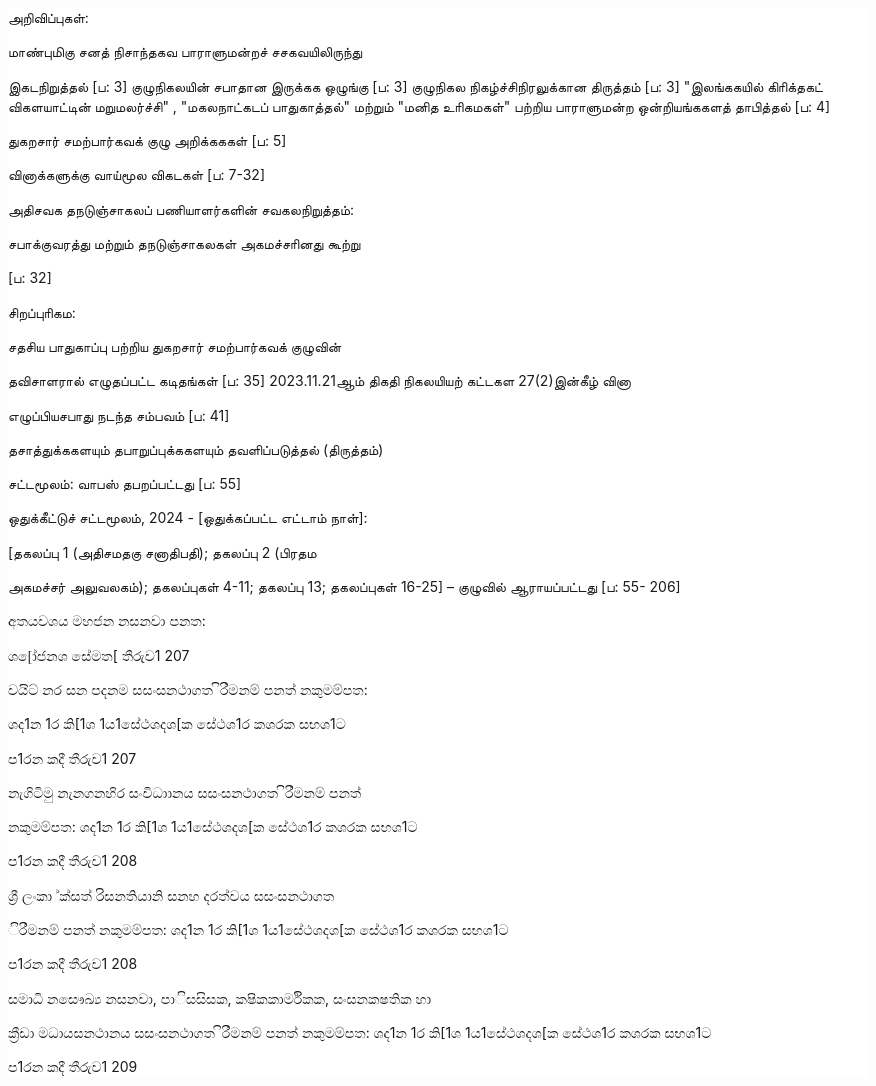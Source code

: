 அறிவிப்புகள்:

மாண்புமிகு சனத் நிசாந்தகவ பாராளுமன்றச் சசகவயிலிருந்து

இகடநிறுத்தல் [ப: 3] குழுநிகலயின் சபாதான இருக்கக ஒழுங்கு [ப: 3] குழுநிகல நிகழ்ச்சிநிரலுக்கான திருத்தம் [ப: 3] "இலங்ககயில் கிாிக்தகட் விகளயாட்டின் மறுமலர்ச்சி" , "மகலநாட்கடப் பாதுகாத்தல்" மற்றும் "மனித உாிகமகள்" பற்றிய பாராளுமன்ற ஒன்றியங்ககளத் தாபித்தல் [ப: 4]

துகறசார் சமற்பார்கவக் குழு அறிக்கககள் [ப: 5]

வினாக்களுக்கு வாய்மூல விகடகள் [ப: 7-32]

அதிசவக தநடுஞ்சாகலப் பணியாளர்களின் சவகலநிறுத்தம்:

சபாக்குவரத்து மற்றும் தநடுஞ்சாகலகள் அகமச்சாினது கூற்று

[ப: 32]

சிறப்புாிகம:

சதசிய பாதுகாப்பு பற்றிய துகறசார் சமற்பார்கவக் குழுவின்

தவிசாளரால் எழுதப்பட்ட கடிதங்கள் [ப: 35] 2023.11.21ஆம் திகதி நிகலயியற் கட்டகள 27(2)இன்கீழ் வினா

எழுப்பியசபாது நடந்த சம்பவம் [ப: 41]

தசாத்துக்ககளயும் தபாறுப்புக்ககளயும் தவளிப்படுத்தல் (திருத்தம்)

சட்டமூலம்: வாபஸ் தபறப்பட்டது [ப: 55]

ஒதுக்கீட்டுச் சட்டமூலம், 2024 - [ஒதுக்கப்பட்ட எட்டாம் நாள்]:

[தகலப்பு 1 (அதிசமதகு சனாதிபதி); தகலப்பு 2 (பிரதம

அகமச்சர் அலுவலகம்); தகலப்புகள் 4-11; தகலப்பு 13; தகலப்புகள் 16-25] – குழுவில் ஆராயப்பட்டது [ப: 55- 206]

අතයවශය මහජන නසනවා පනත:

ශ[ෝජනශ සේමත[ තීරුව1 207

වයිට් නර සන පදනම සසංසනථාගත ිරීමනම් පනත් නකුමම්පත:

ශද1න 1ර කි[1ශ 1ය1සේථශදශ[ක සේථශ1ර කශරක සභශ1ට

ප1රන කදී තීරුව1 207

නැගිටිමු නැනගනහිර සංවිධාානය සසංසනථාගත ිරීමනම් පනත්

නකුමම්පත: ශද1න 1ර කි[1ශ 1ය1සේථශදශ[ක සේථශ1ර කශරක සභශ1ට

ප1රන කදී තීරුව1 208

ශ්‍රී ලංකා ්ක්සත් ‍රිසනතියානි සනහ දරත්වය සසංසනථාගත

ිරීමනම් පනත් නකුමම්පත: ශද1න 1ර කි[1ශ 1ය1සේථශදශ[ක සේථශ1ර කශරක සභශ1ට

ප1රන කදී තීරුව1 208

සමාධි නසෞඛ්‍ය නසනවා, පාිසසිසක, කෂිකකාර්මිකක, සංසනකෂතික හා

ක්‍රීඩා මධායසනථානය සසංසනථාගත ිරීමනම් පනත් නකුමම්පත: ශද1න 1ර කි[1ශ 1ය1සේථශදශ[ක සේථශ1ර කශරක සභශ1ට

ප1රන කදී තීරුව1 209
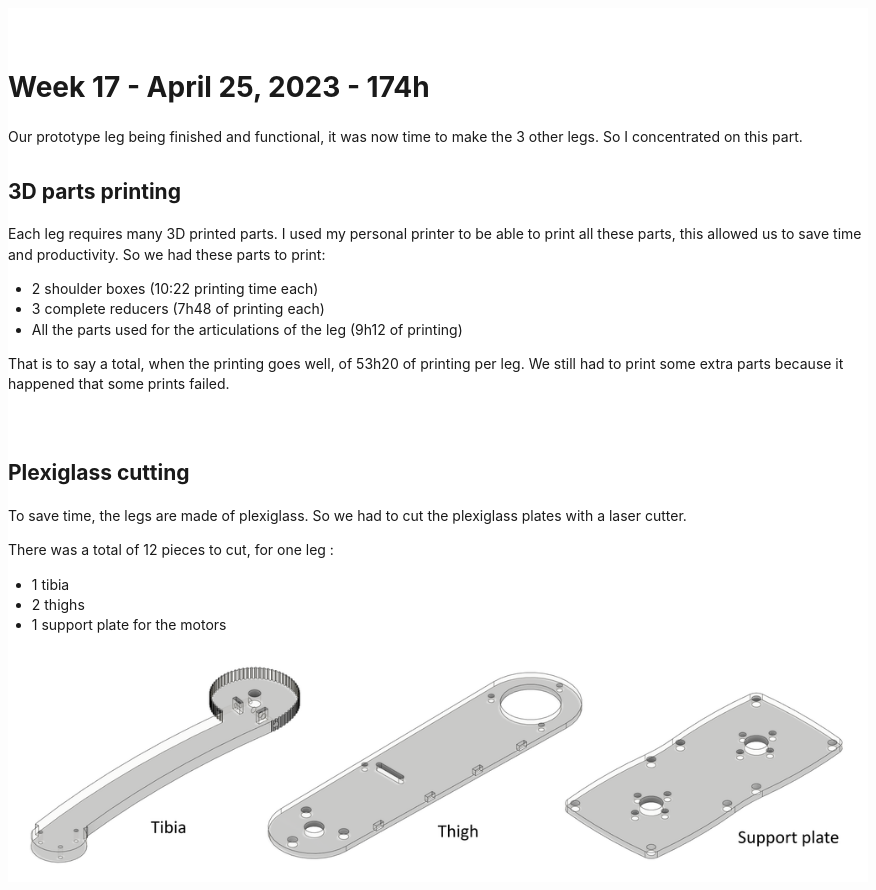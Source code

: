<br>

# Week 17 - April 25, 2023 - 174h

Our prototype leg being finished and functional, it was now time to make the 3 other legs. So I concentrated on this part.

## 3D parts printing

Each leg requires many 3D printed parts. I used my personal printer to be able to print all these parts, this allowed us to save time and productivity. So we had these parts to print:

- 2 shoulder boxes (10:22 printing time each) 
- 3 complete reducers (7h48 of printing each)
- All the parts used for the articulations of the leg (9h12 of printing)

That is to say a total, when the printing goes well, of 53h20 of printing per leg. We still had to print some extra parts because it happened that some prints failed.

<br>

## Plexiglass cutting

To save time, the legs are made of plexiglass. So we had to cut the plexiglass plates with a laser cutter.

There was a total of 12 pieces to cut, for one leg :

- 1 tibia
- 2 thighs
- 1 support plate for the motors

![parts list](assets/session_21/parts_list.png)
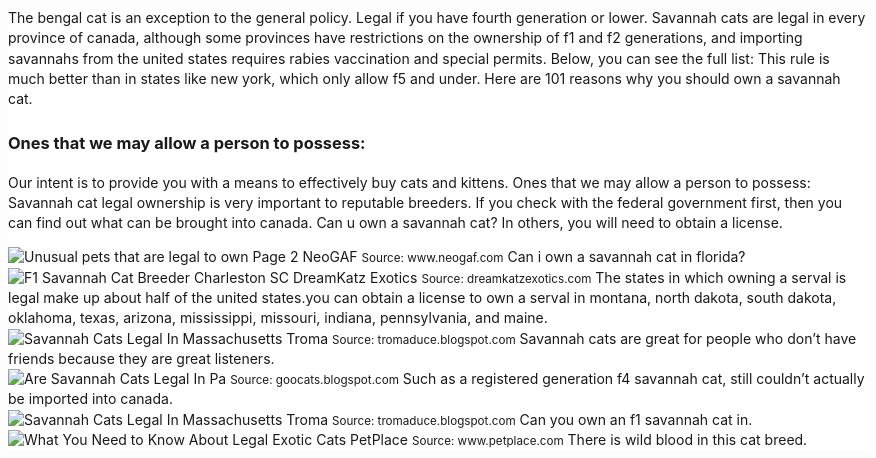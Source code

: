 The bengal cat is an exception to the general policy. Legal if you have fourth generation or lower. Savannah cats are legal in every province of canada, although some provinces have restrictions on the ownership of f1 and f2 generations, and importing savannahs from the united states requires rabies vaccination and special permits. Below, you can see the full list: This rule is much better than in states like new york, which only allow f5 and under. Here are 101 reasons why you should own a savannah cat.

### Ones that we may allow a person to possess:
Our intent is to provide you with a means to effectively buy cats and kittens. Ones that we may allow a person to possess: Savannah cat legal ownership is very important to reputable breeders. If you check with the federal government first, then you can find out what can be brought into canada. Can u own a savannah cat? In others, you will need to obtain a license.
</article>

<section>

<aside>
<img class="v-image ads-img" alt="Unusual pets that are legal to own Page 2 NeoGAF" src="https://static1.squarespace.com/static/53adb125e4b094aac18a8ee7/54d12efee4b0c5340ae21892/554c0a78e4b001aa021cd2ab/1431047485172/kopi-f1-savannah-cat-f1hybrids-13.jpg" width="100%" onerror="this.onerror=null;this.src='data:image/gif;base64,R0lGODlhAQABAAAAACH5BAEKAAEALAAAAAABAAEAAAICTAEAOw==';" />
<small>Source: www.neogaf.com</small>
Can i own a savannah cat in florida?
</aside>

<aside>
<img class="v-image ads-img" alt="F1 Savannah Cat Breeder Charleston SC DreamKatz Exotics" src="https://img1.wsimg.com/isteam/ip/a00db8d9-223b-47ee-bd9d-af50b2bf6d70/11B0DBDF-FB41-40B2-8A2D-9978DB21F347.jpeg/:/cr=t:0%25,l:0%25,w:100%25,h:100%25/rs=h:1000,cg:true" width="100%" onerror="this.onerror=null;this.src='data:image/gif;base64,R0lGODlhAQABAAAAACH5BAEKAAEALAAAAAABAAEAAAICTAEAOw==';" />
<small>Source: dreamkatzexotics.com</small>
The states in which owning a serval is legal make up about half of the united states.you can obtain a license to own a serval in montana, north dakota, south dakota, oklahoma, texas, arizona, mississippi, missouri, indiana, pennsylvania, and maine.
</aside>

<aside>
<img class="v-image ads-img" alt="Savannah Cats Legal In Massachusetts Troma" src="https://www.litter-robot.com/blog/wp-content/uploads/2021/03/1920px-Savannah-F3-Kater.jpeg" width="100%" onerror="this.onerror=null;this.src='data:image/gif;base64,R0lGODlhAQABAAAAACH5BAEKAAEALAAAAAABAAEAAAICTAEAOw==';" />
<small>Source: tromaduce.blogspot.com</small>
Savannah cats are great for people who don’t have friends because they are great listeners.
</aside>

<aside>
<img class="v-image ads-img" alt="Are Savannah Cats Legal In Pa" src="https://philadelphia.cbslocal.com/wp-content/uploads/sites/15116066/2013/06/photo-64.jpg?w=1024&amp;h=576&amp;crop=1" width="100%" onerror="this.onerror=null;this.src='data:image/gif;base64,R0lGODlhAQABAAAAACH5BAEKAAEALAAAAAABAAEAAAICTAEAOw==';" />
<small>Source: goocats.blogspot.com</small>
Such as a registered generation f4 savannah cat, still couldn’t actually be imported into canada.
</aside>

<aside>
<img class="v-image ads-img" alt="Savannah Cats Legal In Massachusetts Troma" src="https://i.pinimg.com/originals/73/dd/cf/73ddcff8b75ada4838c6cb54df60f110.jpg" width="100%" onerror="this.onerror=null;this.src='data:image/gif;base64,R0lGODlhAQABAAAAACH5BAEKAAEALAAAAAABAAEAAAICTAEAOw==';" />
<small>Source: tromaduce.blogspot.com</small>
Can you own an f1 savannah cat in.
</aside>

<aside>
<img class="v-image ads-img" alt="What You Need to Know About Legal Exotic Cats PetPlace" src="https://www.petplace.com/static/52f88ed608ab0eeb7e68fa64c4c7cba8/c23ac/shutterstock_530555260.jpg" width="100%" onerror="this.onerror=null;this.src='data:image/gif;base64,R0lGODlhAQABAAAAACH5BAEKAAEALAAAAAABAAEAAAICTAEAOw==';" />
<small>Source: www.petplace.com</small>
There is wild blood in this cat breed.
</aside>
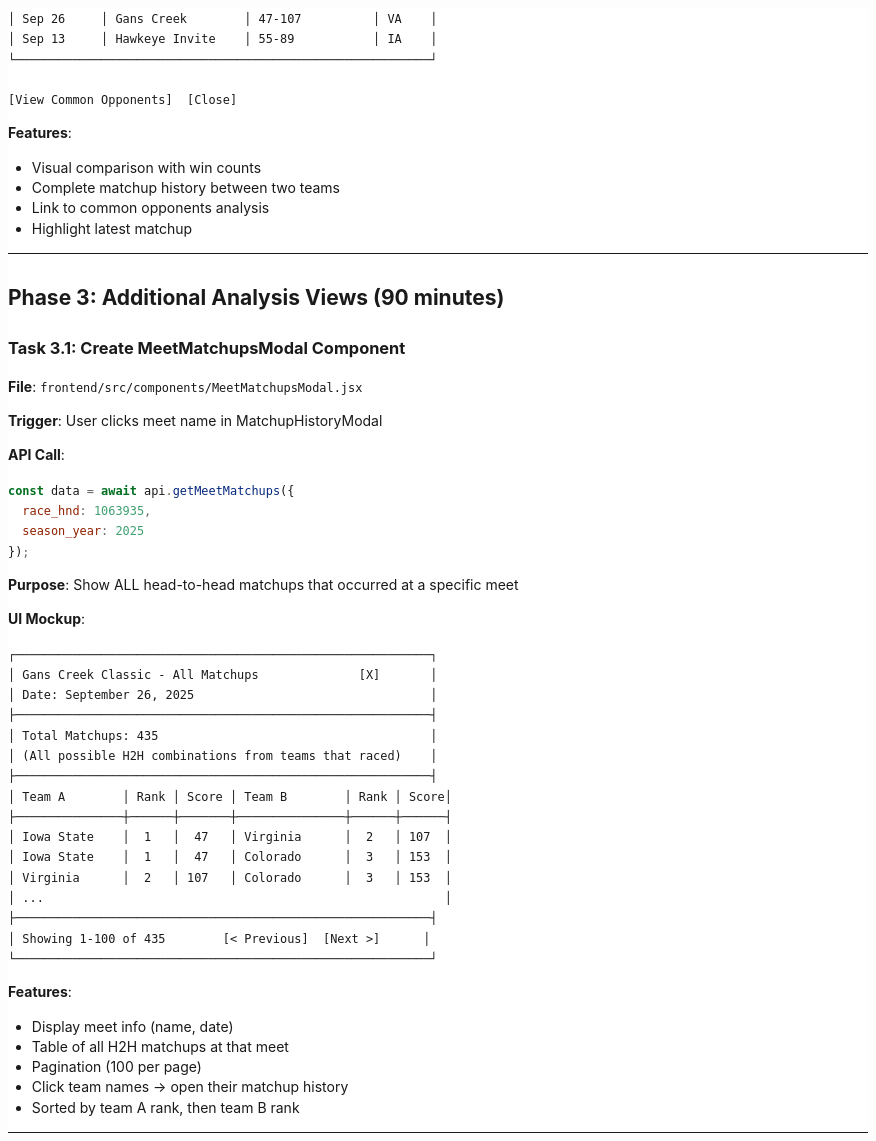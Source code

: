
 ```
│ Sep 26     │ Gans Creek        │ 47-107          │ VA    │
│ Sep 13     │ Hawkeye Invite    │ 55-89           │ IA    │
└──────────────────────────────────────────────────────────┘

[View Common Opponents]  [Close]
```

**Features**:
- Visual comparison with win counts
- Complete matchup history between two teams
- Link to common opponents analysis
- Highlight latest matchup

---

## Phase 3: Additional Analysis Views (90 minutes)

### Task 3.1: Create MeetMatchupsModal Component

**File**: `frontend/src/components/MeetMatchupsModal.jsx`

**Trigger**: User clicks meet name in MatchupHistoryModal

**API Call**:
```javascript
const data = await api.getMeetMatchups({
  race_hnd: 1063935,
  season_year: 2025
});
```

**Purpose**: Show ALL head-to-head matchups that occurred at a specific meet

**UI Mockup**:
```
┌──────────────────────────────────────────────────────────┐
│ Gans Creek Classic - All Matchups              [X]       │
│ Date: September 26, 2025                                 │
├──────────────────────────────────────────────────────────┤
│ Total Matchups: 435                                      │
│ (All possible H2H combinations from teams that raced)    │
├──────────────────────────────────────────────────────────┤
│ Team A        │ Rank │ Score │ Team B        │ Rank │ Score│
├───────────────┼──────┼───────┼───────────────┼──────┼──────┤
│ Iowa State    │  1   │  47   │ Virginia      │  2   │ 107  │
│ Iowa State    │  1   │  47   │ Colorado      │  3   │ 153  │
│ Virginia      │  2   │ 107   │ Colorado      │  3   │ 153  │
│ ...                                                        │
├──────────────────────────────────────────────────────────┤
│ Showing 1-100 of 435        [< Previous]  [Next >]      │
└──────────────────────────────────────────────────────────┘
```

**Features**:
- Display meet info (name, date)
- Table of all H2H matchups at that meet
- Pagination (100 per page)
- Click team names → open their matchup history
- Sorted by team A rank, then team B rank

---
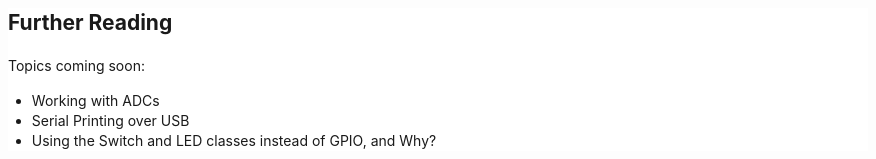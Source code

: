 
## Further Reading

Topics coming soon:

* Working with ADCs
* Serial Printing over USB
* Using the Switch and LED classes instead of GPIO, and Why?
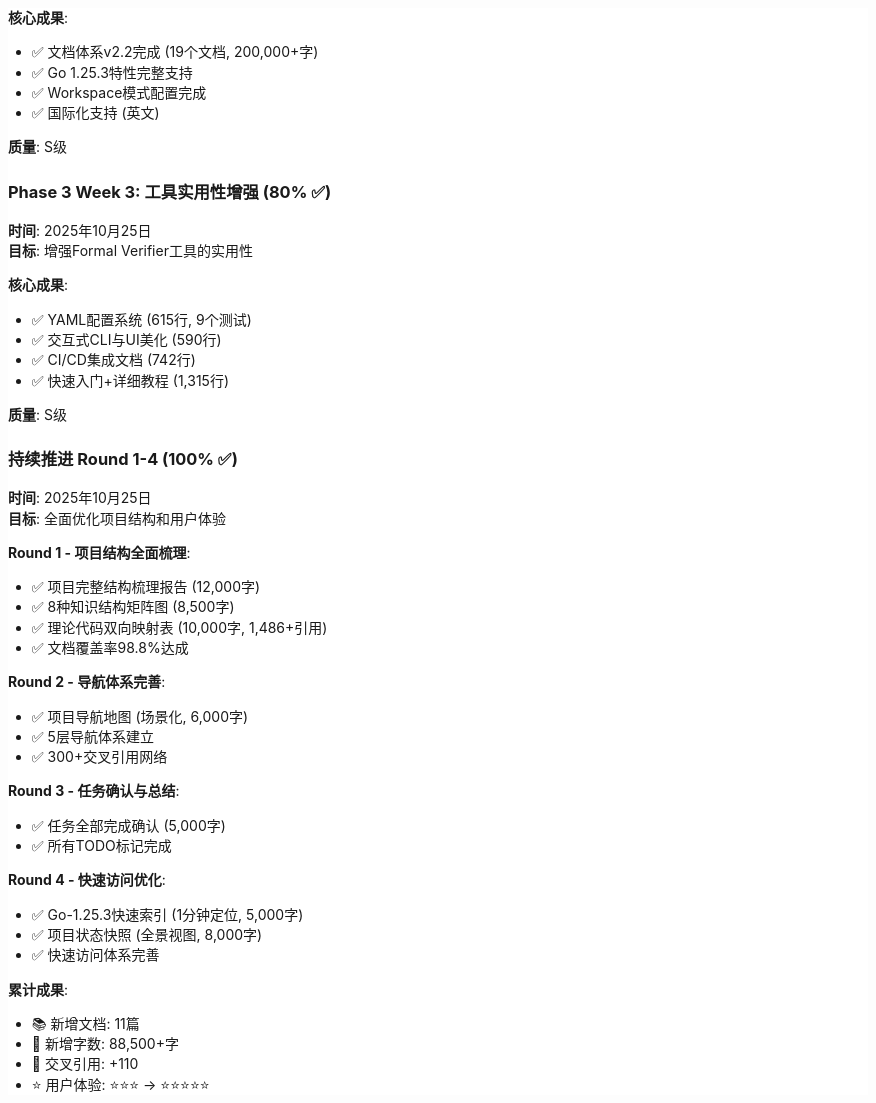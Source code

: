 **核心成果**:

- ✅ 文档体系v2.2完成 (19个文档, 200,000+字)
- ✅ Go 1.25.3特性完整支持
- ✅ Workspace模式配置完成
- ✅ 国际化支持 (英文)

**质量**: S级

### Phase 3 Week 3: 工具实用性增强 (80% ✅)

**时间**: 2025年10月25日  
**目标**: 增强Formal Verifier工具的实用性

**核心成果**:

- ✅ YAML配置系统 (615行, 9个测试)
- ✅ 交互式CLI与UI美化 (590行)
- ✅ CI/CD集成文档 (742行)
- ✅ 快速入门+详细教程 (1,315行)

**质量**: S级

### 持续推进 Round 1-4 (100% ✅)

**时间**: 2025年10月25日  
**目标**: 全面优化项目结构和用户体验

**Round 1 - 项目结构全面梳理**:

- ✅ 项目完整结构梳理报告 (12,000字)
- ✅ 8种知识结构矩阵图 (8,500字)
- ✅ 理论代码双向映射表 (10,000字, 1,486+引用)
- ✅ 文档覆盖率98.8%达成

**Round 2 - 导航体系完善**:

- ✅ 项目导航地图 (场景化, 6,000字)
- ✅ 5层导航体系建立
- ✅ 300+交叉引用网络

**Round 3 - 任务确认与总结**:

- ✅ 任务全部完成确认 (5,000字)
- ✅ 所有TODO标记完成

**Round 4 - 快速访问优化**:

- ✅ Go-1.25.3快速索引 (1分钟定位, 5,000字)
- ✅ 项目状态快照 (全景视图, 8,000字)
- ✅ 快速访问体系完善

**累计成果**:

- 📚 新增文档: 11篇
- 📝 新增字数: 88,500+字
- 🔗 交叉引用: +110
- ⭐ 用户体验: ⭐⭐⭐ → ⭐⭐⭐⭐⭐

[How to complete this task]: Some lines in the material contain "தகலப". Show all of them.

[Exercise result]:
[தகலப்பு 1 (அதிசமதகு சனாதிபதி); தகலப்பு 2 (பிரதம
அகமச்சர் அலுவலகம்); தகலப்புகள் 4-11; தகலப்பு 13; தகலப்புகள் 16-25] – குழுவில் ஆராயப்பட்டது [ப: 55- 206]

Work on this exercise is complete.